La fréquence des équivalents indique mieux que toutes les statistiques morales, la place tenue par certaines passions.

Niera-t-on que le peuple français soit susceptible d’enthousiasme en voyant tous les synonymes qu’il a trouvés aux mots bon et beau ? — Chic, chicard, chicandard, chouette, bath, rup, chocnosof, snoboye, enlevé, tapé, ça, superlifico, aux pommes, numéro 1, aux petits ognons ! etc. — Si on n’est pas content, ce n’est point parce qu’on manque des moyens de le dire.

Et l’argent, n’occupe-t-il pas dans le néologisme autant de place que dans les transactions de ce bas monde ? — Nerf, os, huile, beurre, graisse, douille, rond, cercle, bille, jaunet, roue de devant, roue de derrière, braise, thune, médaille, face, monarque, carle, philippe, métal, dale, pèze, pimpion, picaillon, noyaux, sonnette, cigale, quibus, quantum, sit nomen, cuivre, mitraille, patard, vaisselle de poche, sine quâ non, etc.

Le manger et le boire, — le boire surtout, — ont à leur disposition une légion de synonymes.

Le manger : béquiller, becqueter, tortiller du bec, chiquer, mastiquer, taper sur les vivres, pitancher, bouffer, etc.

Le boire : étouffer, siffler, flûter, renifler, pomper, siroter, licher, biturer, se rincer l’avaloire, la dalle, le cornet, la corne, s’arroser le lampas, se pousser dans le battant, s’humecter, pictonner, tuer le ver, chasser le brouillard, etc., etc.

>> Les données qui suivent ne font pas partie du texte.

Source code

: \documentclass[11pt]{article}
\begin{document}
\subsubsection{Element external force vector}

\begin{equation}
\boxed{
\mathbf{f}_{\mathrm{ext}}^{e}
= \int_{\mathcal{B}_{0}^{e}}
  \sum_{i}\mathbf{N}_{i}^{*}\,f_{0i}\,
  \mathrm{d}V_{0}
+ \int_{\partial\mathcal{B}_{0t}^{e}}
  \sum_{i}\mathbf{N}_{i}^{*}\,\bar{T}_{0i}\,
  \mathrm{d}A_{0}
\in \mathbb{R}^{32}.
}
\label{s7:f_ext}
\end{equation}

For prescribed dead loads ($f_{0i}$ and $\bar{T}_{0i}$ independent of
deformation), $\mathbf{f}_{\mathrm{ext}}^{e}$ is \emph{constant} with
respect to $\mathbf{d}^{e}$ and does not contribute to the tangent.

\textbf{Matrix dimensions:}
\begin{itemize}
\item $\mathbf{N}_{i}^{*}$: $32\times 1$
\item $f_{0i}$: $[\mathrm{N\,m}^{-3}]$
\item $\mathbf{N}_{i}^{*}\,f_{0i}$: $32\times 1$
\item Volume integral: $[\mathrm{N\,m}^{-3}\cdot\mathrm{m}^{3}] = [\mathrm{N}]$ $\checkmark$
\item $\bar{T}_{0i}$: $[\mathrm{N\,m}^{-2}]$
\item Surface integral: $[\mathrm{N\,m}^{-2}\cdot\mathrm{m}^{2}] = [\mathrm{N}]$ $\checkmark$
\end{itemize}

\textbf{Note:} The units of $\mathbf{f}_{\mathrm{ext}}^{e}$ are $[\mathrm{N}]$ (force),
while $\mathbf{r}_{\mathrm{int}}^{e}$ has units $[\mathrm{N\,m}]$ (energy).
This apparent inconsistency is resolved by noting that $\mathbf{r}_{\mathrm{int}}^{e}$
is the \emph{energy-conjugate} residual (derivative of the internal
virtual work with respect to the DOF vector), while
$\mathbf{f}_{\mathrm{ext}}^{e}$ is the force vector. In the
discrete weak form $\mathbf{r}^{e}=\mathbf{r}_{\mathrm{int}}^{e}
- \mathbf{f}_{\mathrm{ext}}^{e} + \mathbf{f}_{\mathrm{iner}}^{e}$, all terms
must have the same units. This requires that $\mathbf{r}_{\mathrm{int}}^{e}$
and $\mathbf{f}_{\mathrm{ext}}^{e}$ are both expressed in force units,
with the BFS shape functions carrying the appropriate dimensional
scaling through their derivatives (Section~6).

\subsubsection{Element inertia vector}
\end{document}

Le vin s’appelle picton, piccolo, nectar, ginglard, ginglet, briolet, bleu, blanc, etc.

Et l’eau-de-vie ! Combien de petits verres dans ces mots : trois-six, fil en quatre, dur, raide, rude, crik, chenique, schnapps, eau d’aff, sacré chien, goutte, camphre, raspail, jaune, tord-boyaux, casse-poitrine, consolation, riquiqui, eau de mort !

Quant à l’absinthe, cet autre poison, n’a-t-on pas inventé autant de noms que de manières de la préparer ?


Après la satisfaction des besoins matériels ou l’expression d’une gaieté railleuse, les misères et les laideurs de cette vie sont largement, exclusivement représentées. Les moralistes pourraient tirer de cette inégalité des conclusions désolantes. Elle affirme mieux que la statistique la fréquence de certains vices.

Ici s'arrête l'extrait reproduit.